O presidente do Brasil, Jair Bolsonaro, tem muitas semelhanças com o dos Estados Unidos, Donald Trump, mas é mais “perturbador” em um aspecto: desiludido com o sistema democrático que o levou à presidência, Bolsonaro agora parece disposto a atacar as instituições que sustentam o país.

A opinião é do jornal britânico Financial Times, em editorial publicado neste domingo (7/6). O jornal destaca que quem soou o alarme sobre o risco que Bolsonaro representa para a democracia foi o decano do Supremo Tribunal Federal, Celso de Mello. 

Em mensagem privada, Celso comparou o Brasil à República de Weimar, na Alemanha, destacando que apoiadores de Bolsonaro estão “dispostos a destruir a democracia e substituí-la por uma ditadura abjeta”.

Poucos presidentes eleitos, destaca o Financial Times, considerariam a possibilidade de participar de um protesto que pede o fechamento do Congresso e do Supremo e defende intervenção militar. Mas é exatamente isso o que Bolsonaro fez — e mais de uma vez.

O jornal lembra que, desde o fim da ditadura militar, que deixou como sequelas uma dívida pública galopante e os terrores da perseguição política e tortura, o Brasil vinha avançando no caminho da democracia.

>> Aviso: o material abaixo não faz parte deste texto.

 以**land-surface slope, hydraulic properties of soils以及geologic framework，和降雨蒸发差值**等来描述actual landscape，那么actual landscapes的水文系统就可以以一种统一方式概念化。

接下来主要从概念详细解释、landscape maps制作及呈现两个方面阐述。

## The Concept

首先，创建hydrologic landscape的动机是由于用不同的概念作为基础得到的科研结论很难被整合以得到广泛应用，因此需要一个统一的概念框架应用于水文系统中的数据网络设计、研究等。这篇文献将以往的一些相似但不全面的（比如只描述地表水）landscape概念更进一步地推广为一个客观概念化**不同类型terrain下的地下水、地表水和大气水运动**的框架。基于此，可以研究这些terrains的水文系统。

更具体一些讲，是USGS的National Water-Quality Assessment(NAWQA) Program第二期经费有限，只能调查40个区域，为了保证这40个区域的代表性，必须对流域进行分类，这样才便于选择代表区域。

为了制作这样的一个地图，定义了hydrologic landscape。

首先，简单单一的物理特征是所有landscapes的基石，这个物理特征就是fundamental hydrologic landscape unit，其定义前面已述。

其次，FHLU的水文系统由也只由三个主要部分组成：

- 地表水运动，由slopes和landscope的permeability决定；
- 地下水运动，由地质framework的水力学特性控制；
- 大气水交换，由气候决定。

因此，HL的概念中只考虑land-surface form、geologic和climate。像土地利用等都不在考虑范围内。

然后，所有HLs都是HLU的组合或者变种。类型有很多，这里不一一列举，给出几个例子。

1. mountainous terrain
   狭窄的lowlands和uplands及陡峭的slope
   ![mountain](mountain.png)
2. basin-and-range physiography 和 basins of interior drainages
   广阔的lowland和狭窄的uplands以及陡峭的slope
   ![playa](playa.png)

O fato de os militares terem se afastado da política garantiu a credibilidade das Forças Armadas, e a liberdade de atuação do Congresso, do STF e da imprensa levou ao afastamento de dois presidentes — o que é positivo, na visão do jornal.

Agora, no entanto, as instituições estão na mira de Bolsonaro. “Ele está particularmente irritado com uma investigação do STF em uma operação contra fake news que supostamente envolveria seus filhos”, destacou o Financial Times.

A preocupação dos brasileiros, prosseguiu, é a de que Bolsonaro esteja forçando uma crise entre o Executivo, o Legislativo e o Judiciário para justificar uma intervenção militar.

A queda nas taxas de aprovação do presidente e os problemas intermináveis da epidemia do coronavírus estão diminuindo as possibilidades de uma reeleição de Bolsonaro. Não há mais esperança de reforma econômica e os investidores estão deixando o país.

“Até agora, as instituições brasileiras resistiram ao massacre, com amplo apoio público. É improvável que o Exército venha a apoiar um golpe militar para transformar Jair Bolsonaro em autocrata. Mas outros países devem prestar atenção: os riscos para a maior democracia da América Latina são reais, e estão crescendo.”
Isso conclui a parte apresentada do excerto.